「新しい労働社会」 濱口桂一郎著 岩波新書 ― 2009/09/19 03:54
ここ最近の雇用をめぐる問題は、名ばかり管理職、ホワイトカラーエグゼンプション、偽装請け負い、派遣切り、などなどいろいろなテーマで議論され、特に民主党政権では、製造業への派遣禁止などを最重要テーマとするようである。
本書は、これら労働問題を日本型雇用システムができていく歴史的背景からひもとき、欧米型雇用形態とどのように異なるのか、今様々な問題点が噴出する中で、どのように再構築していけばよいのか、深い考察を加えている。
パートやアルバイトの賃金水準はそれだけでは生活できないレベルのため、大きな社会問題となっているが、これは日本の正社員の賃金が生活給として位置づけられてきたことの裏返しであるという。この生活給という考え方の原点は、なんと戦時中の年齢と扶養家族数に基づく年功賃金制度であるというのである。

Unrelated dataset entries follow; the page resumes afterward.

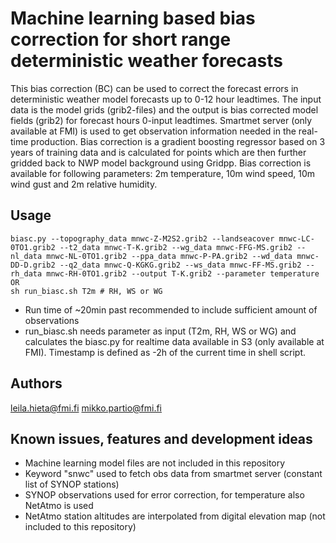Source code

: # Machine learning based bias correction for short range deterministic weather forecasts
This bias correction (BC) can be used to correct the forecast errors in deterministic weather model forecasts up to 0-12 hour leadtimes. The input data is the model grids (grib2-files) and the output is bias corrected model fields (grib2) for forecast hours 0-input leadtimes. Smartmet server (only available at FMI) is used to get observation information needed in the real-time production. Bias correction is a gradient boosting regressor based on 3 years of training data and is calculated for points which are then further gridded back to NWP model background using Gridpp. Bias correction is available for following parameters: 2m temperature, 10m wind speed, 10m wind gust and 2m relative humidity.  

## Usage 
```
biasc.py --topography_data mnwc-Z-M2S2.grib2 --landseacover mnwc-LC-0TO1.grib2 --t2_data mnwc-T-K.grib2 --wg_data mnwc-FFG-MS.grib2 --nl_data mnwc-NL-0TO1.grib2 --ppa_data mnwc-P-PA.grib2 --wd_data mnwc-DD-D.grib2 --q2_data mnwc-Q-KGKG.grib2 --ws_data mnwc-FF-MS.grib2 --rh_data mnwc-RH-0TO1.grib2 --output T-K.grib2 --parameter temperature
OR 
sh run_biasc.sh T2m # RH, WS or WG
```
* Run time of ~20min past recommended to include sufficient amount of observations
* run_biasc.sh needs parameter as input (T2m, RH, WS or WG) and calculates the biasc.py for realtime data available in S3 (only available at FMI). Timestamp is defined as -2h of the current time in shell script.     

## Authors
leila.hieta@fmi.fi mikko.partio@fmi.fi

## Known issues, features and development ideas
* Machine learning model files are not included in this repository
* Keyword "snwc" used to fetch obs data from smartmet server (constant list of SYNOP stations)   
* SYNOP observations used for error correction, for temperature also NetAtmo is used   
* NetAtmo station altitudes are interpolated from digital elevation map (not included to this repository) 
 
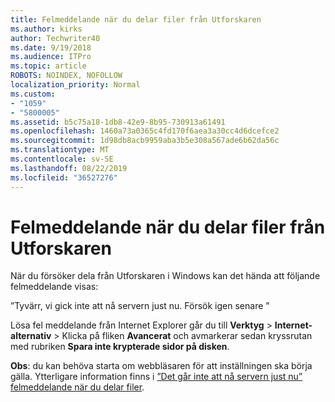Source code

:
 ```yaml
---
title: Felmeddelande när du delar filer från Utforskaren
ms.author: kirks
author: Techwriter40
ms.date: 9/19/2018
ms.audience: ITPro
ms.topic: article
ROBOTS: NOINDEX, NOFOLLOW
localization_priority: Normal
ms.custom:
- "1059"
- "5800005"
ms.assetid: b5c75a18-1db8-42e9-8b95-730913a61491
ms.openlocfilehash: 1460a73a0365c4fd170f6aea3a30cc4d6dcefce2
ms.sourcegitcommit: 1d98db8acb9959aba3b5e308a567ade6b62da56c
ms.translationtype: MT
ms.contentlocale: sv-SE
ms.lasthandoff: 08/22/2019
ms.locfileid: "36527276"
---
```

# <a name="error-message-when-sharing-files-from-windows-explorer"></a>Felmeddelande när du delar filer från Utforskaren

När du försöker dela från Utforskaren i Windows kan det hända att följande felmeddelande visas:
  
”Tyvärr, vi gick inte att nå servern just nu. Försök igen senare ”
  
Lösa fel meddelande från Internet Explorer går du till **Verktyg** \> **Internet-alternativ** \> Klicka på fliken **Avancerat** och avmarkerar sedan kryssrutan med rubriken **Spara inte krypterade sidor på disken**.
  
 **Obs**: du kan behöva starta om webbläsaren för att inställningen ska börja gälla. Ytterligare information finns i [”Det går inte att nå servern just nu” felmeddelande när du delar filer](https://go.microsoft.com/fwlink/?linkid=2022914).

欧米では同一労働同一賃金原則がごく普通に成り立っているため、このような問題は生じていない。
今、派遣切りによって多くの派遣労働者が、失業保険からも排除されているのは、パートやアルバイトは家計補助であって、失業保険の対象ではないという戦後の考え方が今に至っているのである。
労働問題について考察を加えれば加えるほど、モグラたたきのような小手先の改革だけではほとんど解決困難な問題が山積し、日本社会全体の仕組みを大改革しなければ、明日は見えてこないのではないかと考えさせられる。
本書は、そこに大きな一石を投じている。